RECORD EXCERPTS:
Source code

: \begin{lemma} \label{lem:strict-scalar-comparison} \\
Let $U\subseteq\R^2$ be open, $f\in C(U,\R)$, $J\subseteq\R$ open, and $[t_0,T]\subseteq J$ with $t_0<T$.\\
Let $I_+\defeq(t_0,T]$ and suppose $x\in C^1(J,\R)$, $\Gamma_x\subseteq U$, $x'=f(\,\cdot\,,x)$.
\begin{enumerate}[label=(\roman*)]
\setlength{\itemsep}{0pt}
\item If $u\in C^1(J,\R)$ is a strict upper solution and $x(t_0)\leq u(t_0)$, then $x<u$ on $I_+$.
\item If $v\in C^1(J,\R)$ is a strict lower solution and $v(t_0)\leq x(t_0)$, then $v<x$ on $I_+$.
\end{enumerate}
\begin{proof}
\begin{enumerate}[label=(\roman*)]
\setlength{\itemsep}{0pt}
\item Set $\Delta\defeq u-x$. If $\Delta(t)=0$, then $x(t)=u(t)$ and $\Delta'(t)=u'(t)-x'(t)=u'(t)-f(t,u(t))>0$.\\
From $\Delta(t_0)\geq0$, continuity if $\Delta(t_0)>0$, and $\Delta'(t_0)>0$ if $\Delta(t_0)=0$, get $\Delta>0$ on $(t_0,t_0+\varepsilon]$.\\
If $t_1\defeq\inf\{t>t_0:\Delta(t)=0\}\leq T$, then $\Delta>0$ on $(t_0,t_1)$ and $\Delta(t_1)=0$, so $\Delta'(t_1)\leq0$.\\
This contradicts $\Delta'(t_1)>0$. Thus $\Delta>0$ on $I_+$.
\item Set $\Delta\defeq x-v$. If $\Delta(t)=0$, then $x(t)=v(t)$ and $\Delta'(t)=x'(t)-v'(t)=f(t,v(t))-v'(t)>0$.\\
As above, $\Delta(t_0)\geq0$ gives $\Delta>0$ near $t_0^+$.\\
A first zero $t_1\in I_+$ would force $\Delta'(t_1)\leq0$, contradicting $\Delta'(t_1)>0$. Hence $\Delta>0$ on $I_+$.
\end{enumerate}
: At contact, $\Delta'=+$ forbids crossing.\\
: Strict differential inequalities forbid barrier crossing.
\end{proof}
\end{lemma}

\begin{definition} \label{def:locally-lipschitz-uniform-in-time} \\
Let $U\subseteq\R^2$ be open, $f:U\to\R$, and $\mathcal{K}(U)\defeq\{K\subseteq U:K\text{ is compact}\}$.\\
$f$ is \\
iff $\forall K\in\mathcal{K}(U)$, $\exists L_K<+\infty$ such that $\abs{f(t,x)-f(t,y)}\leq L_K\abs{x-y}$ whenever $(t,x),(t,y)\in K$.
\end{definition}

==

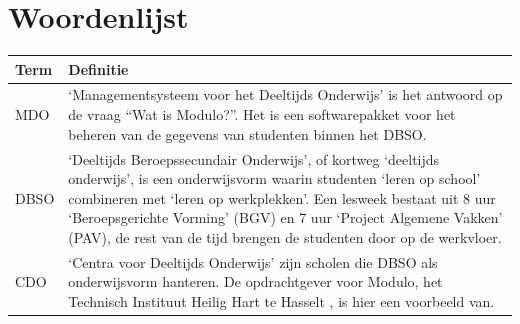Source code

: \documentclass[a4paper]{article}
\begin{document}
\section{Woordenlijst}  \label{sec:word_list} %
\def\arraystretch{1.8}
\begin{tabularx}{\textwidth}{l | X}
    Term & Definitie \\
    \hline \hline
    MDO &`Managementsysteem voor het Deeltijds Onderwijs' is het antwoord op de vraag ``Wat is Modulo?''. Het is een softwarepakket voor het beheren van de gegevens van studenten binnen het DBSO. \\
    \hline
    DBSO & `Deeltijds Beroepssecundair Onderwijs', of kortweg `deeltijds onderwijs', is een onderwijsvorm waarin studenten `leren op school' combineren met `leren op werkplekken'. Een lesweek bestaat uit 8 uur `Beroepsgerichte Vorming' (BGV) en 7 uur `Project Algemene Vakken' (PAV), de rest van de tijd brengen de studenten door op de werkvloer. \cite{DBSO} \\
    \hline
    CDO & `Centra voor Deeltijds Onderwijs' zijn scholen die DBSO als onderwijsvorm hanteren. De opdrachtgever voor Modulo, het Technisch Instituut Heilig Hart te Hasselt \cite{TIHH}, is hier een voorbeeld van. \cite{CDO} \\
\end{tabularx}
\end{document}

ASSIGNMENT:
Your task is to copy each line of the material that contains the word "studenten".

FINISHED EXERCISE:
    MDO &`Managementsysteem voor het Deeltijds Onderwijs' is het antwoord op de vraag ``Wat is Modulo?''. Het is een softwarepakket voor het beheren van de gegevens van studenten binnen het DBSO. \\
    DBSO & `Deeltijds Beroepssecundair Onderwijs', of kortweg `deeltijds onderwijs', is een onderwijsvorm waarin studenten `leren op school' combineren met `leren op werkplekken'. Een lesweek bestaat uit 8 uur `Beroepsgerichte Vorming' (BGV) en 7 uur `Project Algemene Vakken' (PAV), de rest van de tijd brengen de studenten door op de werkvloer. \cite{DBSO} \\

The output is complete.